→ ABOUT THIS EXERCISE
All of the data that follows should be given again exactly, without its images.

DATA SUPPLIED START

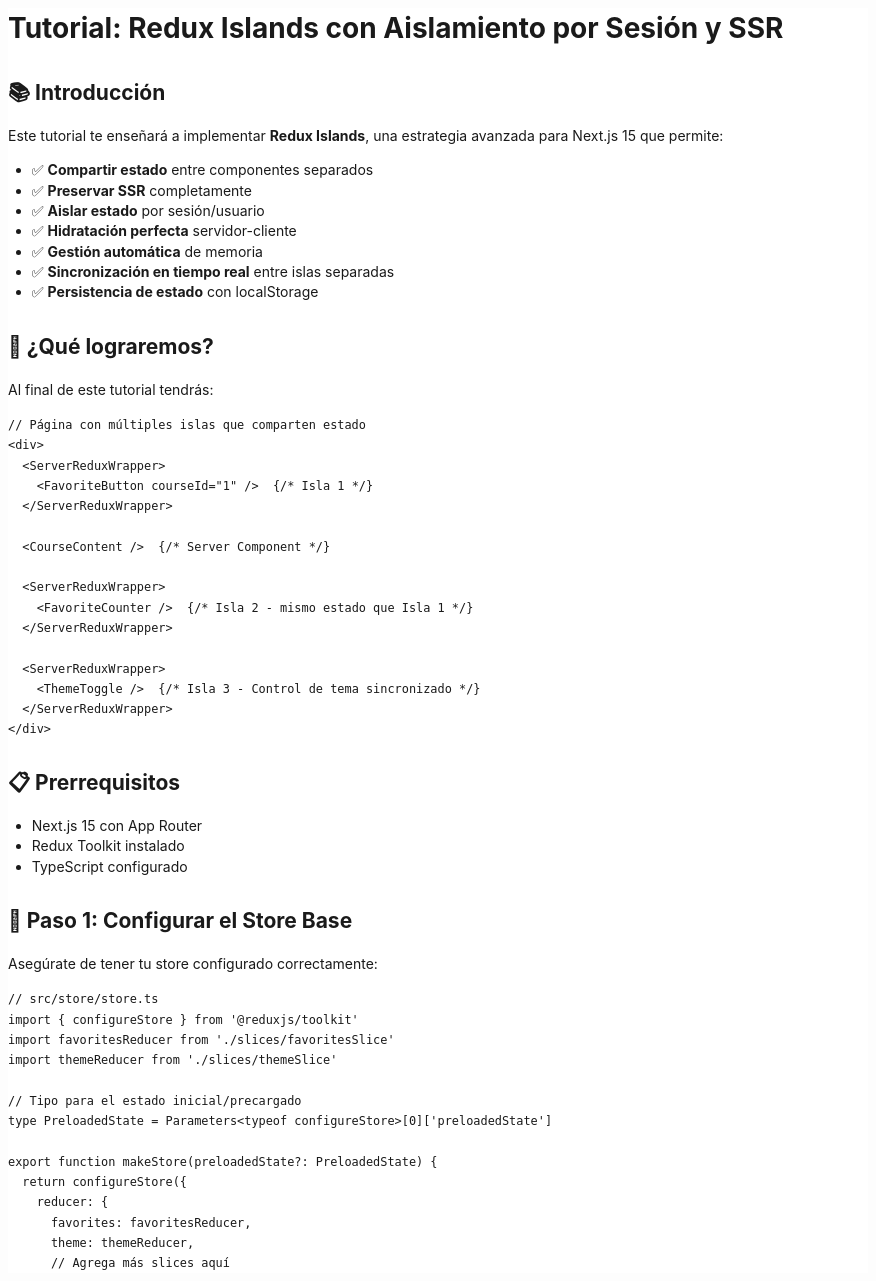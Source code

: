 # Tutorial: Redux Islands con Aislamiento por Sesión y SSR

## 📚 Introducción

Este tutorial te enseñará a implementar **Redux Islands**, una estrategia avanzada para Next.js 15 que permite:

- ✅ **Compartir estado** entre componentes separados
- ✅ **Preservar SSR** completamente
- ✅ **Aislar estado** por sesión/usuario
- ✅ **Hidratación perfecta** servidor-cliente
- ✅ **Gestión automática** de memoria
- ✅ **Sincronización en tiempo real** entre islas separadas
- ✅ **Persistencia de estado** con localStorage

## 🎯 ¿Qué lograremos?

Al final de este tutorial tendrás:

```tsx
// Página con múltiples islas que comparten estado
<div>
  <ServerReduxWrapper>
    <FavoriteButton courseId="1" />  {/* Isla 1 */}
  </ServerReduxWrapper>
  
  <CourseContent />  {/* Server Component */}
  
  <ServerReduxWrapper>
    <FavoriteCounter />  {/* Isla 2 - mismo estado que Isla 1 */}
  </ServerReduxWrapper>
  
  <ServerReduxWrapper>
    <ThemeToggle />  {/* Isla 3 - Control de tema sincronizado */}
  </ServerReduxWrapper>
</div>
```

## 📋 Prerrequisitos

- Next.js 15 con App Router
- Redux Toolkit instalado
- TypeScript configurado

## 🚀 Paso 1: Configurar el Store Base

Asegúrate de tener tu store configurado correctamente:

```tsx
// src/store/store.ts
import { configureStore } from '@reduxjs/toolkit'
import favoritesReducer from './slices/favoritesSlice'
import themeReducer from './slices/themeSlice'

// Tipo para el estado inicial/precargado
type PreloadedState = Parameters<typeof configureStore>[0]['preloadedState']

export function makeStore(preloadedState?: PreloadedState) {
  return configureStore({
    reducer: {
      favorites: favoritesReducer,
      theme: themeReducer,
      // Agrega más slices aquí
```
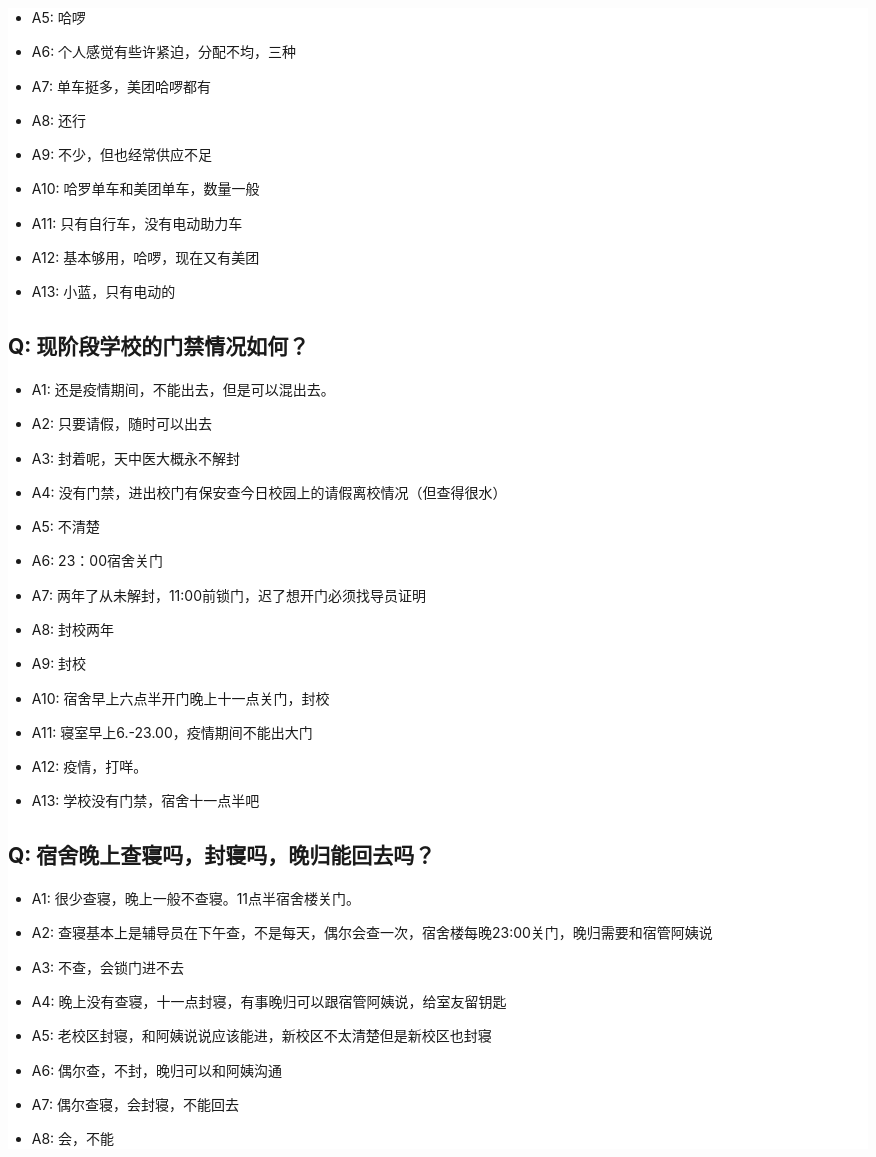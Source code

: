 - A5: 哈啰

- A6: 个人感觉有些许紧迫，分配不均，三种

- A7: 单车挺多，美团哈啰都有

- A8: 还行

- A9: 不少，但也经常供应不足

- A10: 哈罗单车和美团单车，数量一般

- A11: 只有自行车，没有电动助力车

- A12: 基本够用，哈啰，现在又有美团

- A13: 小蓝，只有电动的

## Q: 现阶段学校的门禁情况如何？

- A1: 还是疫情期间，不能出去，但是可以混出去。

- A2: 只要请假，随时可以出去

- A3: 封着呢，天中医大概永不解封

- A4: 没有门禁，进出校门有保安查今日校园上的请假离校情况（但查得很水）

- A5: 不清楚

- A6: 23：00宿舍关门

- A7: 两年了从未解封，11:00前锁门，迟了想开门必须找导员证明

- A8: 封校两年

- A9: 封校

- A10: 宿舍早上六点半开门晚上十一点关门，封校

- A11: 寝室早上6.-23.00，疫情期间不能出大门

- A12: 疫情，打咩。

- A13: 学校没有门禁，宿舍十一点半吧

## Q: 宿舍晚上查寝吗，封寝吗，晚归能回去吗？

- A1: 很少查寝，晚上一般不查寝。11点半宿舍楼关门。

- A2: 查寝基本上是辅导员在下午查，不是每天，偶尔会查一次，宿舍楼每晚23:00关门，晚归需要和宿管阿姨说

- A3: 不查，会锁门进不去

- A4: 晚上没有查寝，十一点封寝，有事晚归可以跟宿管阿姨说，给室友留钥匙

- A5: 老校区封寝，和阿姨说说应该能进，新校区不太清楚但是新校区也封寝

- A6: 偶尔查，不封，晚归可以和阿姨沟通

- A7: 偶尔查寝，会封寝，不能回去

- A8: 会，不能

DATA SUPPLIED END

→ WRITTEN SOLUTION
Source code

: # Tutorial: Redux Islands con Aislamiento por Sesión y SSR

## 📚 Introducción

Este tutorial te enseñará a implementar **Redux Islands**, una estrategia avanzada para Next.js 15 que permite:

- ✅ **Compartir estado** entre componentes separados
- ✅ **Preservar SSR** completamente
- ✅ **Aislar estado** por sesión/usuario
- ✅ **Hidratación perfecta** servidor-cliente
- ✅ **Gestión automática** de memoria
- ✅ **Sincronización en tiempo real** entre islas separadas
- ✅ **Persistencia de estado** con localStorage

## 🎯 ¿Qué lograremos?

Al final de este tutorial tendrás:

```tsx
// Página con múltiples islas que comparten estado
<div>
  <ServerReduxWrapper>
    <FavoriteButton courseId="1" />  {/* Isla 1 */}
  </ServerReduxWrapper>
  
  <CourseContent />  {/* Server Component */}
  
  <ServerReduxWrapper>
    <FavoriteCounter />  {/* Isla 2 - mismo estado que Isla 1 */}
  </ServerReduxWrapper>
  
  <ServerReduxWrapper>
    <ThemeToggle />  {/* Isla 3 - Control de tema sincronizado */}
  </ServerReduxWrapper>
</div>
```

## 📋 Prerrequisitos

- Next.js 15 con App Router
- Redux Toolkit instalado
- TypeScript configurado

## 🚀 Paso 1: Configurar el Store Base

Asegúrate de tener tu store configurado correctamente:

```tsx
// src/store/store.ts
import { configureStore } from '@reduxjs/toolkit'
import favoritesReducer from './slices/favoritesSlice'
import themeReducer from './slices/themeSlice'

// Tipo para el estado inicial/precargado
type PreloadedState = Parameters<typeof configureStore>[0]['preloadedState']

export function makeStore(preloadedState?: PreloadedState) {
  return configureStore({
    reducer: {
      favorites: favoritesReducer,
      theme: themeReducer,
      // Agrega más slices aquí
```
Source code

: - A5: 哈啰

- A6: 个人感觉有些许紧迫，分配不均，三种

- A7: 单车挺多，美团哈啰都有

- A8: 还行

- A9: 不少，但也经常供应不足

- A10: 哈罗单车和美团单车，数量一般

- A11: 只有自行车，没有电动助力车

- A12: 基本够用，哈啰，现在又有美团

- A13: 小蓝，只有电动的

## Q: 现阶段学校的门禁情况如何？

- A1: 还是疫情期间，不能出去，但是可以混出去。

- A2: 只要请假，随时可以出去

- A3: 封着呢，天中医大概永不解封

- A4: 没有门禁，进出校门有保安查今日校园上的请假离校情况（但查得很水）

- A5: 不清楚

- A6: 23：00宿舍关门

- A7: 两年了从未解封，11:00前锁门，迟了想开门必须找导员证明

- A8: 封校两年

- A9: 封校

- A10: 宿舍早上六点半开门晚上十一点关门，封校

- A11: 寝室早上6.-23.00，疫情期间不能出大门

- A12: 疫情，打咩。

- A13: 学校没有门禁，宿舍十一点半吧

## Q: 宿舍晚上查寝吗，封寝吗，晚归能回去吗？

- A1: 很少查寝，晚上一般不查寝。11点半宿舍楼关门。

- A2: 查寝基本上是辅导员在下午查，不是每天，偶尔会查一次，宿舍楼每晚23:00关门，晚归需要和宿管阿姨说

- A3: 不查，会锁门进不去

- A4: 晚上没有查寝，十一点封寝，有事晚归可以跟宿管阿姨说，给室友留钥匙

- A5: 老校区封寝，和阿姨说说应该能进，新校区不太清楚但是新校区也封寝

- A6: 偶尔查，不封，晚归可以和阿姨沟通

- A7: 偶尔查寝，会封寝，不能回去

- A8: 会，不能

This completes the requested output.